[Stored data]
=-=-=
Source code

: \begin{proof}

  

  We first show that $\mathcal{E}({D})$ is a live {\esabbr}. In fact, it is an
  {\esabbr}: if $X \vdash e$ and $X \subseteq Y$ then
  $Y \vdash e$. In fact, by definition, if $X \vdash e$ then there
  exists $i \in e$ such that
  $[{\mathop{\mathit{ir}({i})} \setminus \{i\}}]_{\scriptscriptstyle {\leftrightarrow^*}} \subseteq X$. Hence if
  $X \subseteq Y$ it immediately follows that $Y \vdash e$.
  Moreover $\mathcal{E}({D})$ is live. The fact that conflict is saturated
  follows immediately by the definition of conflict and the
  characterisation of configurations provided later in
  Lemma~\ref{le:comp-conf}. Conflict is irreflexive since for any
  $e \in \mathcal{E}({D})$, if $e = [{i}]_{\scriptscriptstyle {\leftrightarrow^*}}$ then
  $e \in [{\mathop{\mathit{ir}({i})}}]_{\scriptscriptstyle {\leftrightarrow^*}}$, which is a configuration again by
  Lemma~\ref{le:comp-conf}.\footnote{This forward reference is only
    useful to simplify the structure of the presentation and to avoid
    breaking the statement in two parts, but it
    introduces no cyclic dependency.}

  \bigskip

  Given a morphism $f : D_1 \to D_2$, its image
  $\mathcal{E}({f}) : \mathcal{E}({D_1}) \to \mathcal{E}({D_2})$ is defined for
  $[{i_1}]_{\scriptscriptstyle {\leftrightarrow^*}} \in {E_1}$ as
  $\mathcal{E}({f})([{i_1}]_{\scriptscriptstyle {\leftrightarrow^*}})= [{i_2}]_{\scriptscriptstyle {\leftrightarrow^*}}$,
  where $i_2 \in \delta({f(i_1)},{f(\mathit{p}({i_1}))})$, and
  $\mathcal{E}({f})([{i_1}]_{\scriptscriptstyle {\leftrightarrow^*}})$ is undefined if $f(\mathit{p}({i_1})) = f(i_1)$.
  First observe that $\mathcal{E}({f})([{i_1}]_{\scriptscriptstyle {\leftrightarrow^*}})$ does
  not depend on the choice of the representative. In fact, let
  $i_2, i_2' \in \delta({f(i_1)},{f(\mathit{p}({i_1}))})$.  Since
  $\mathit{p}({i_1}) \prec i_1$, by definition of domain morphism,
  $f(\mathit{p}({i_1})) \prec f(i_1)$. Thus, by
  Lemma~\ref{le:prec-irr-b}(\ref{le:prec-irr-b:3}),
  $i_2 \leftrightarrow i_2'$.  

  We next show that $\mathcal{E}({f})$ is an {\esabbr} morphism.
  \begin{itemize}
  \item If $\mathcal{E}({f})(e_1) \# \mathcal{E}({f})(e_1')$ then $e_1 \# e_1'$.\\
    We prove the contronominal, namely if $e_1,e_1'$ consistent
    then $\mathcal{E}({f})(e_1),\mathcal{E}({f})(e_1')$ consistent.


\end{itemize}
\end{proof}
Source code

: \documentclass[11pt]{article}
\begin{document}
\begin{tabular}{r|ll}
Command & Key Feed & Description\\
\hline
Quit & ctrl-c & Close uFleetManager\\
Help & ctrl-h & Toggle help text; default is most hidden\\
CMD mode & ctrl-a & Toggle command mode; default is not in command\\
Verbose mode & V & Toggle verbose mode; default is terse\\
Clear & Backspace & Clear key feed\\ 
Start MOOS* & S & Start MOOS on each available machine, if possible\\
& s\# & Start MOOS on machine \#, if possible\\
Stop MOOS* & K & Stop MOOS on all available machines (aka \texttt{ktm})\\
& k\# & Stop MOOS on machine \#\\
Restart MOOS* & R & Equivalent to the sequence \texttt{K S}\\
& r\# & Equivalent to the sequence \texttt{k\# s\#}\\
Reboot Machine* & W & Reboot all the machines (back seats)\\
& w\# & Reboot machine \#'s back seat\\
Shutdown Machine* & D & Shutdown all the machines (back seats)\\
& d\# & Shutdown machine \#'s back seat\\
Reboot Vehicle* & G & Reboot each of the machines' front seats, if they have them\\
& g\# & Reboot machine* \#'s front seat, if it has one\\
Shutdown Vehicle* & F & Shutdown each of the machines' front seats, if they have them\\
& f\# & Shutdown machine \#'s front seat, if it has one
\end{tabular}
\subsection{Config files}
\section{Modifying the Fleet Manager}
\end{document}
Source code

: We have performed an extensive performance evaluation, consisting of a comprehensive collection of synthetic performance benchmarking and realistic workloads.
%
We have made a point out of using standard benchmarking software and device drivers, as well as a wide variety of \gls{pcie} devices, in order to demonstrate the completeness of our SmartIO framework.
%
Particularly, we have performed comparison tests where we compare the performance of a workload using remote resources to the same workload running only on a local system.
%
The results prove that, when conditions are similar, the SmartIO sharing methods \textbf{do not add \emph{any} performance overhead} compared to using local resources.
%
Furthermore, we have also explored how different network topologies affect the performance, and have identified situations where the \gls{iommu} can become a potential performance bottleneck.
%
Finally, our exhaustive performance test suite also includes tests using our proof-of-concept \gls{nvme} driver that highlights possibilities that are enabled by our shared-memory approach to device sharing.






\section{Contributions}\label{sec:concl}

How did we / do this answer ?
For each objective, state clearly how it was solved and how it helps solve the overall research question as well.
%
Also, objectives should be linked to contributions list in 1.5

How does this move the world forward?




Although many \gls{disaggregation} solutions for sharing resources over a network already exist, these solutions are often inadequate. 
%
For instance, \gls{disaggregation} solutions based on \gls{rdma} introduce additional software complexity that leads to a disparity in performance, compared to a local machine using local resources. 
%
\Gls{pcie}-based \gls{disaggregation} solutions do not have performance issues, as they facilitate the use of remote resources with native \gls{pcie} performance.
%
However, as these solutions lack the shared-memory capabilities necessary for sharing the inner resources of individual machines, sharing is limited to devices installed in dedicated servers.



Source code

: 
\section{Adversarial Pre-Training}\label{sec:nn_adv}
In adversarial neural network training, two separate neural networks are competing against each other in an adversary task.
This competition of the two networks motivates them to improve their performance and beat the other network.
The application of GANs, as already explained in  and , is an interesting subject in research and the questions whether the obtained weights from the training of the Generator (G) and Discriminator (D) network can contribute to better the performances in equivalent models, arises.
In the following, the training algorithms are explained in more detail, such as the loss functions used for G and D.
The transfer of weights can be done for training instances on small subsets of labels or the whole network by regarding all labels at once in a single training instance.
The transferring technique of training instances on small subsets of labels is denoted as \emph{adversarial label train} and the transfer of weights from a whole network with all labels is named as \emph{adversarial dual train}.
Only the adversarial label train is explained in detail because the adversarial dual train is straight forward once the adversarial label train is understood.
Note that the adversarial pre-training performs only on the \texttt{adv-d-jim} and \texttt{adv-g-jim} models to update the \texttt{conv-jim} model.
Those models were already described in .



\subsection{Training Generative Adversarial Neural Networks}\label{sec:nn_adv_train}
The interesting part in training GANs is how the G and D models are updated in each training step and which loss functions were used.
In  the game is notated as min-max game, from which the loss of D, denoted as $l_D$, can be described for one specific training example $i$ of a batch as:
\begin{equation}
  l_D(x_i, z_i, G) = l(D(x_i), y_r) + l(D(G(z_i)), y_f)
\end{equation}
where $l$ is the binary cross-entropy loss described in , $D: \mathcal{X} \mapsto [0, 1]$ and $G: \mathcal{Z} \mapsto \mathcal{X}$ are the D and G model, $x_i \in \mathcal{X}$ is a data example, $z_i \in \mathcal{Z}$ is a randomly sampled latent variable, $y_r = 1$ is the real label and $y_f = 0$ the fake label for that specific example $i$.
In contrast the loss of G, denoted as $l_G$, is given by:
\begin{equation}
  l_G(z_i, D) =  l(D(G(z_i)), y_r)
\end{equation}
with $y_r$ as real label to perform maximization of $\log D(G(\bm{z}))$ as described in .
=-=-=
EXERCISE INSTRUCTIONS.
Give back each entry above precisely as it was written.

ANSWER TO THIS TASK.
Source code

: \begin{proof}

  

  We first show that $\mathcal{E}({D})$ is a live {\esabbr}. In fact, it is an
  {\esabbr}: if $X \vdash e$ and $X \subseteq Y$ then
  $Y \vdash e$. In fact, by definition, if $X \vdash e$ then there
  exists $i \in e$ such that
  $[{\mathop{\mathit{ir}({i})} \setminus \{i\}}]_{\scriptscriptstyle {\leftrightarrow^*}} \subseteq X$. Hence if
  $X \subseteq Y$ it immediately follows that $Y \vdash e$.
  Moreover $\mathcal{E}({D})$ is live. The fact that conflict is saturated
  follows immediately by the definition of conflict and the
  characterisation of configurations provided later in
  Lemma~\ref{le:comp-conf}. Conflict is irreflexive since for any
  $e \in \mathcal{E}({D})$, if $e = [{i}]_{\scriptscriptstyle {\leftrightarrow^*}}$ then
  $e \in [{\mathop{\mathit{ir}({i})}}]_{\scriptscriptstyle {\leftrightarrow^*}}$, which is a configuration again by
  Lemma~\ref{le:comp-conf}.\footnote{This forward reference is only
    useful to simplify the structure of the presentation and to avoid
    breaking the statement in two parts, but it
    introduces no cyclic dependency.}

  \bigskip

  Given a morphism $f : D_1 \to D_2$, its image
  $\mathcal{E}({f}) : \mathcal{E}({D_1}) \to \mathcal{E}({D_2})$ is defined for
  $[{i_1}]_{\scriptscriptstyle {\leftrightarrow^*}} \in {E_1}$ as
  $\mathcal{E}({f})([{i_1}]_{\scriptscriptstyle {\leftrightarrow^*}})= [{i_2}]_{\scriptscriptstyle {\leftrightarrow^*}}$,
  where $i_2 \in \delta({f(i_1)},{f(\mathit{p}({i_1}))})$, and
  $\mathcal{E}({f})([{i_1}]_{\scriptscriptstyle {\leftrightarrow^*}})$ is undefined if $f(\mathit{p}({i_1})) = f(i_1)$.
  First observe that $\mathcal{E}({f})([{i_1}]_{\scriptscriptstyle {\leftrightarrow^*}})$ does
  not depend on the choice of the representative. In fact, let
  $i_2, i_2' \in \delta({f(i_1)},{f(\mathit{p}({i_1}))})$.  Since
  $\mathit{p}({i_1}) \prec i_1$, by definition of domain morphism,
  $f(\mathit{p}({i_1})) \prec f(i_1)$. Thus, by
  Lemma~\ref{le:prec-irr-b}(\ref{le:prec-irr-b:3}),
  $i_2 \leftrightarrow i_2'$.  

  We next show that $\mathcal{E}({f})$ is an {\esabbr} morphism.
  \begin{itemize}
  \item If $\mathcal{E}({f})(e_1) \# \mathcal{E}({f})(e_1')$ then $e_1 \# e_1'$.\\
    We prove the contronominal, namely if $e_1,e_1'$ consistent
    then $\mathcal{E}({f})(e_1),\mathcal{E}({f})(e_1')$ consistent.


\end{itemize}
\end{proof}
Source code

: \documentclass[11pt]{article}
\begin{document}
\begin{tabular}{r|ll}
Command & Key Feed & Description\\
\hline
Quit & ctrl-c & Close uFleetManager\\
Help & ctrl-h & Toggle help text; default is most hidden\\
CMD mode & ctrl-a & Toggle command mode; default is not in command\\
Verbose mode & V & Toggle verbose mode; default is terse\\
Clear & Backspace & Clear key feed\\ 
Start MOOS* & S & Start MOOS on each available machine, if possible\\
& s\# & Start MOOS on machine \#, if possible\\
Stop MOOS* & K & Stop MOOS on all available machines (aka \texttt{ktm})\\
& k\# & Stop MOOS on machine \#\\
Restart MOOS* & R & Equivalent to the sequence \texttt{K S}\\
& r\# & Equivalent to the sequence \texttt{k\# s\#}\\
Reboot Machine* & W & Reboot all the machines (back seats)\\
& w\# & Reboot machine \#'s back seat\\
Shutdown Machine* & D & Shutdown all the machines (back seats)\\
& d\# & Shutdown machine \#'s back seat\\
Reboot Vehicle* & G & Reboot each of the machines' front seats, if they have them\\
& g\# & Reboot machine* \#'s front seat, if it has one\\
Shutdown Vehicle* & F & Shutdown each of the machines' front seats, if they have them\\
& f\# & Shutdown machine \#'s front seat, if it has one
\end{tabular}
\subsection{Config files}
\section{Modifying the Fleet Manager}
\end{document}
Source code

: We have performed an extensive performance evaluation, consisting of a comprehensive collection of synthetic performance benchmarking and realistic workloads.
%
We have made a point out of using standard benchmarking software and device drivers, as well as a wide variety of \gls{pcie} devices, in order to demonstrate the completeness of our SmartIO framework.
%
Particularly, we have performed comparison tests where we compare the performance of a workload using remote resources to the same workload running only on a local system.
%
The results prove that, when conditions are similar, the SmartIO sharing methods \textbf{do not add \emph{any} performance overhead} compared to using local resources.
%
Furthermore, we have also explored how different network topologies affect the performance, and have identified situations where the \gls{iommu} can become a potential performance bottleneck.
%
Finally, our exhaustive performance test suite also includes tests using our proof-of-concept \gls{nvme} driver that highlights possibilities that are enabled by our shared-memory approach to device sharing.






\section{Contributions}\label{sec:concl}

How did we / do this answer ?
For each objective, state clearly how it was solved and how it helps solve the overall research question as well.
%
Also, objectives should be linked to contributions list in 1.5

How does this move the world forward?




Although many \gls{disaggregation} solutions for sharing resources over a network already exist, these solutions are often inadequate. 
%
For instance, \gls{disaggregation} solutions based on \gls{rdma} introduce additional software complexity that leads to a disparity in performance, compared to a local machine using local resources. 
%
\Gls{pcie}-based \gls{disaggregation} solutions do not have performance issues, as they facilitate the use of remote resources with native \gls{pcie} performance.
%
However, as these solutions lack the shared-memory capabilities necessary for sharing the inner resources of individual machines, sharing is limited to devices installed in dedicated servers.



Source code

: 
\section{Adversarial Pre-Training}\label{sec:nn_adv}
In adversarial neural network training, two separate neural networks are competing against each other in an adversary task.
This competition of the two networks motivates them to improve their performance and beat the other network.
The application of GANs, as already explained in  and , is an interesting subject in research and the questions whether the obtained weights from the training of the Generator (G) and Discriminator (D) network can contribute to better the performances in equivalent models, arises.
In the following, the training algorithms are explained in more detail, such as the loss functions used for G and D.
The transfer of weights can be done for training instances on small subsets of labels or the whole network by regarding all labels at once in a single training instance.
The transferring technique of training instances on small subsets of labels is denoted as \emph{adversarial label train} and the transfer of weights from a whole network with all labels is named as \emph{adversarial dual train}.
Only the adversarial label train is explained in detail because the adversarial dual train is straight forward once the adversarial label train is understood.
Note that the adversarial pre-training performs only on the \texttt{adv-d-jim} and \texttt{adv-g-jim} models to update the \texttt{conv-jim} model.
Those models were already described in .



\subsection{Training Generative Adversarial Neural Networks}\label{sec:nn_adv_train}
The interesting part in training GANs is how the G and D models are updated in each training step and which loss functions were used.
In  the game is notated as min-max game, from which the loss of D, denoted as $l_D$, can be described for one specific training example $i$ of a batch as:
\begin{equation}
  l_D(x_i, z_i, G) = l(D(x_i), y_r) + l(D(G(z_i)), y_f)
\end{equation}
where $l$ is the binary cross-entropy loss described in , $D: \mathcal{X} \mapsto [0, 1]$ and $G: \mathcal{Z} \mapsto \mathcal{X}$ are the D and G model, $x_i \in \mathcal{X}$ is a data example, $z_i \in \mathcal{Z}$ is a randomly sampled latent variable, $y_r = 1$ is the real label and $y_f = 0$ the fake label for that specific example $i$.
In contrast the loss of G, denoted as $l_G$, is given by:
\begin{equation}
  l_G(z_i, D) =  l(D(G(z_i)), y_r)
\end{equation}
with $y_r$ as real label to perform maximization of $\log D(G(\bm{z}))$ as described in .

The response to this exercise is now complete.